Gister bevond ik mezelf in een kop-staart-botsing. En ik was de staart. Ik kan je vertellen: dat was niet grappig. Ik hield me groot, wikkelde op mijn pumps in de berm de formaliteiten af en liet mijn tranen pas lopen toen ik… hoe cliché… mijn moeder aan de lijn had.
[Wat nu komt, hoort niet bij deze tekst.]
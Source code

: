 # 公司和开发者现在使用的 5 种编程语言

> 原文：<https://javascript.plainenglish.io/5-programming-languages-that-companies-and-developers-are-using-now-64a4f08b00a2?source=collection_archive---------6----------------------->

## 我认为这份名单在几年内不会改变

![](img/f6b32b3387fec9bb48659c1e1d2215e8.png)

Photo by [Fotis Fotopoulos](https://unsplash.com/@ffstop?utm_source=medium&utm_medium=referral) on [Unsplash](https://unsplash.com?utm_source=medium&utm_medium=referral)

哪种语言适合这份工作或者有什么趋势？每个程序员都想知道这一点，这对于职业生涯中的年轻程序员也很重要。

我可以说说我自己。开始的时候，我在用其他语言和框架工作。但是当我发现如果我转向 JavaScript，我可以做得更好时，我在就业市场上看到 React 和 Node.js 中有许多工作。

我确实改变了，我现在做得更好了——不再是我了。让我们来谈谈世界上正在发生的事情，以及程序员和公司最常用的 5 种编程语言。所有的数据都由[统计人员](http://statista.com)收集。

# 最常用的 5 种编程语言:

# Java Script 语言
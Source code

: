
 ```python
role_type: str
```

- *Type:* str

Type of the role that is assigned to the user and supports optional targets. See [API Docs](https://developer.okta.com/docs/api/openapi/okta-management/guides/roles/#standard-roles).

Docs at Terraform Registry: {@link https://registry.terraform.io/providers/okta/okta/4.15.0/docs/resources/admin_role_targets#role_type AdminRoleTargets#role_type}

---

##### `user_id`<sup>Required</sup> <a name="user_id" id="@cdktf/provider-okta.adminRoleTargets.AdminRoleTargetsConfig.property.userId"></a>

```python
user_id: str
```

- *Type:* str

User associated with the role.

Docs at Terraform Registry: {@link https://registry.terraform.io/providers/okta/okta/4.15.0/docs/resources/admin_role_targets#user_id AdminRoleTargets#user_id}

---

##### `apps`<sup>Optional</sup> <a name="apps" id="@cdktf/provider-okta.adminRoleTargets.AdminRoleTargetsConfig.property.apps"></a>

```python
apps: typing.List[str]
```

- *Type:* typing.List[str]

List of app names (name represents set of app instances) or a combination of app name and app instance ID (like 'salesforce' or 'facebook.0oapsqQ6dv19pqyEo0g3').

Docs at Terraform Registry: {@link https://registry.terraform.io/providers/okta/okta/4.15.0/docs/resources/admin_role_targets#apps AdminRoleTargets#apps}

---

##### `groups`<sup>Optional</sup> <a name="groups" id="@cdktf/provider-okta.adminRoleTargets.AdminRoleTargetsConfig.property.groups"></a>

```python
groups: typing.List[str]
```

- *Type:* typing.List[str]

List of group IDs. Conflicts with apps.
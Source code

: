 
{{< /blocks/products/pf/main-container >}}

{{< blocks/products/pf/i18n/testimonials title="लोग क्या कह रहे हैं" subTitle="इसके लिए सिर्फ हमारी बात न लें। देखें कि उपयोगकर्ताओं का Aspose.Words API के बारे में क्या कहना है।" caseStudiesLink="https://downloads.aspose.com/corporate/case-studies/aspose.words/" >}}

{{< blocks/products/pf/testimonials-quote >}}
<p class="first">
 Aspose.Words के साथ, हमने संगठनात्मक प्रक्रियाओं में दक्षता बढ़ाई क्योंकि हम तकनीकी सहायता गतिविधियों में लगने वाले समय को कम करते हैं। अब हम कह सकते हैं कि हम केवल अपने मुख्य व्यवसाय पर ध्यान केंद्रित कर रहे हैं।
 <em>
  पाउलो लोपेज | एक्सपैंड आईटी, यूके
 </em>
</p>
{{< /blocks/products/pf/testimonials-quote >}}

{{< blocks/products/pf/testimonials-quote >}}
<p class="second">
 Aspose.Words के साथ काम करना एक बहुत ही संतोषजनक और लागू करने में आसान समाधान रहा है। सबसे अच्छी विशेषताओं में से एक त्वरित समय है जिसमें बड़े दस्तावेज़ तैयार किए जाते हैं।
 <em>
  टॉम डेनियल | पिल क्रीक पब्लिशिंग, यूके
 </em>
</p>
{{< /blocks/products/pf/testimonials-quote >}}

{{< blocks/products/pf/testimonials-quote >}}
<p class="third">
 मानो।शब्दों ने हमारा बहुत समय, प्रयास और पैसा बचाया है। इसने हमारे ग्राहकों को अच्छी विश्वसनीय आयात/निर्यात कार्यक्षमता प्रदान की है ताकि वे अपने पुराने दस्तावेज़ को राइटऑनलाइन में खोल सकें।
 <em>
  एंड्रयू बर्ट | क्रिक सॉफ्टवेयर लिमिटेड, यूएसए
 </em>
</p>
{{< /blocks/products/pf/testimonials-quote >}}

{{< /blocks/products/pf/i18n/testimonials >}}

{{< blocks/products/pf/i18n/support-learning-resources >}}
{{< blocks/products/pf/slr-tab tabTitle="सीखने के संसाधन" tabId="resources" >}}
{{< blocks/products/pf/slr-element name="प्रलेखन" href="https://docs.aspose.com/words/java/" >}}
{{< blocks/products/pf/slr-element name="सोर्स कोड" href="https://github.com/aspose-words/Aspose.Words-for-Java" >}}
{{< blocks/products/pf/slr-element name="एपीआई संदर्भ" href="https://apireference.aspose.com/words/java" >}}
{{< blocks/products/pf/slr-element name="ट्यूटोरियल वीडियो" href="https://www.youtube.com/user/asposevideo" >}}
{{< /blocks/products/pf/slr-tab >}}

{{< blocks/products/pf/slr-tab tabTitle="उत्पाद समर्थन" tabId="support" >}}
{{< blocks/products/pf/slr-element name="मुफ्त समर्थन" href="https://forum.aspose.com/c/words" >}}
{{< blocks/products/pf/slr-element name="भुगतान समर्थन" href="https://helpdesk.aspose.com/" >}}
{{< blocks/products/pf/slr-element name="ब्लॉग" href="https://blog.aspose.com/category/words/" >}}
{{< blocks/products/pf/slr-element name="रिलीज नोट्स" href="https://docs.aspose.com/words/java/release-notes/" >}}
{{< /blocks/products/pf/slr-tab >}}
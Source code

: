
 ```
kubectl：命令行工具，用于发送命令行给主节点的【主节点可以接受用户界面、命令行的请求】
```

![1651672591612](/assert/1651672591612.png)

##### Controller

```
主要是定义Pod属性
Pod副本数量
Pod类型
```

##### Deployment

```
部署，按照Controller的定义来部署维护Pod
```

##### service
Op tijd remmen leek onmogelijk. Het enige wat ik dacht was ‘trap die rem zo hard mogelijk in Fem, deste minder hard is de klap’. Toen ik eenmaal had geconstateerd dat er overal glas en brokstukken lagen én dat ik nergens pijn had, manoeuvreerde ik de rokende auto het gras in. Met knikkende knieën stapte ik uit, om al snel te zien dat ik en een andere vrouw de enige man in ons midden gesandwicht hadden. Voor de critici onder jullie: ja, dat kan. Een dik uur later – en wat schrijf- en wachtwerk verder – zat ik dan eindelijk weer in de auto. Naast mijn vriendin. Want mijn eigen mobiel? Die heeft het niet gered.
En toen kwamen dus de tranen. Het was net als bij een kind dat zijn knie kapot gevallen is en pas begint te janken als hij papa of mama ziet. Eenmaal van de schrik bekomen, ging ik bedenken hoeveel geluk ik had gehad. Er had ook iemand achterop mij kunnen knallen. Ik had kinderen in de auto kunnen hebben. Ik had een duurdere auto kunnen hebben. Bij het woord duur sloeg ik aan het rekenen. Mijn geliefde Golfje is nog op te lappen, maar dat gaat me waarschijnlijk meer kosten dan wat hij nog waard is. Wat me brengt bij het dilemma van deze week: een nieuwe auto gaan leasen of een nieuwe tweedehandse kopen? Zinvolle tips zijn meer dan welkom!
Kom ik er niet uit, dan vraag ik het gewoon mijn zoons. Die hebben vast in no time een nieuwe voor me uitgezocht. Iets leuks met een paardje of een stier of zo. Zolang mijn beschermengel me maar kan bijhouden, vind ik het prima.